His reasons are essentially two, three if they are European rather than American or from elsewhere in the Anglo-sphere. The introduction offers the following useful summary of them, augmented by a couple of further, unitalicised elucidatory statements taken from later in the text:
‘In brief: we should call ourselves Christians if we want to maintain our liberties and preserve our civilisation…If… [second] our liberties must have, or must be felt as if they had, a religious foundation in order to bind the nation together, then today’s secularized Europe… can never be politically united together… Europe should [therefore] call itself Christian if it desires unification… Secularism [is, thirdly]… bringing about a moral decline. Our moral norms, and with them our coexistence and our institutions… would wither and die if they were to cut themselves off from Christianity. [Therefore] we should — we must — call ourselves Christians.’
In sum, Pera contends that, unless westerners start to [re]consider themselves Christians in terms of culture if not creed, their societies will quickly cease to be liberal, united, or moral.
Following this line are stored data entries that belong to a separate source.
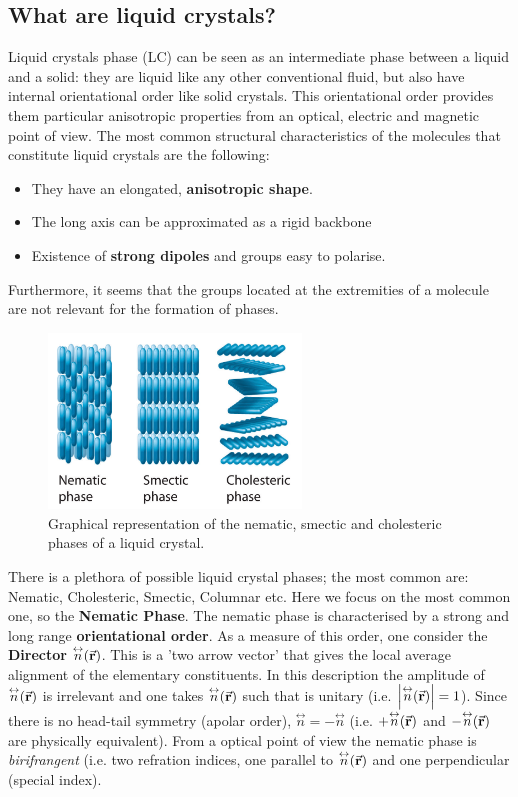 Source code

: \documentclass[../../Main/Main.tex]{subfiles}
\begin{document}
\subsection{What are liquid crystals?}
Liquid crystals phase (LC) can be seen as an intermediate phase between a liquid and a solid: they are liquid like any other conventional fluid, but also have internal orientational order like solid crystals. This orientational order provides them particular anisotropic properties from an optical, electric and magnetic point of view. The most common structural characteristics of the molecules that constitute liquid crystals are the following:
\begin{itemize}
\item They have an elongated, \textbf{anisotropic shape}.
\item The long axis can be approximated as a rigid backbone
\item Existence of \textbf{strong dipoles} and groups easy to polarise. 
\end{itemize}
Furthermore, it seems that the groups located at the extremities of a molecule are not relevant for the formation of phases.

 \begin{figure}[H]
 \centering
 \includegraphics[width=0.6\textwidth]{./img/LC.png}
 \caption{\label{fig:16_LC} Graphical representation of the nematic, smectic and cholesteric phases of a liquid crystal.}
 \end{figure}


\noindent There is a plethora of possible liquid crystal phases; the most common are: Nematic, Cholesteric, Smectic, Columnar etc. Here we focus on the most common one, so the \textbf{Nematic Phase}.
The nematic phase is characterised by a strong and long range \textbf{orientational order}. As a measure of this order, one consider the \textbf{Director} \( \overset{\leftrightarrow}{n} (\va{r}) \). This is a 'two arrow vector' that gives the local average alignment of the elementary constituents. In this description the amplitude of \( \overset{\leftrightarrow}{n} (\va{r}) \)    is irrelevant and one takes \( \overset{\leftrightarrow}{n} (\va{r}) \) such that is unitary (i.e. \( \abs{\overset{\leftrightarrow}{n} (\va{r})}  =1 \)).
 Since there is no head-tail symmetry (apolar order), \( \overset{\leftrightarrow}{n} = -  \overset{\leftrightarrow}{n}  \) (i.e.  \(+ \overset{\leftrightarrow}{n} (\va{r}) \) and \(- \overset{\leftrightarrow}{n} (\va{r}) \) are physically equivalent).
From a optical point of view the nematic phase is \textit{birifrangent} (i.e. two refration indices, one parallel to \( \overset{\leftrightarrow}{n} (\va{r}) \) and one perpendicular (special index).
\end{document}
At the end of the first chapter, Pera introduces an all-important distinction between those he calls ‘Christians by faith’ and those he calls ‘Christians by culture’. The former ‘believe in the God made flesh, the God of the Revelation, Crucifixion, and Resurrection’, the latter ‘believe in the teachings and message of that God… [being] admirers of the Christian message.’ (58). Pera further elucidates the distinction so:
‘The believer in Christ… believes in the Person of Jesus and has faith in that Person. The admirer of the Christian message… believes that Christianity has changed the world [for the better]… [and] that the culture of Christianity is of great value to himself and to others; that it is a good unto itself. For the believer in Christ, this “gift of God” is grace, the unasked for, mysterious experience of an encounter with Him. For the believer in Christian culture, the “gift of God” is our Christian heritage of virtues, customs, habits, [and] institutions – in short, our civilisation.’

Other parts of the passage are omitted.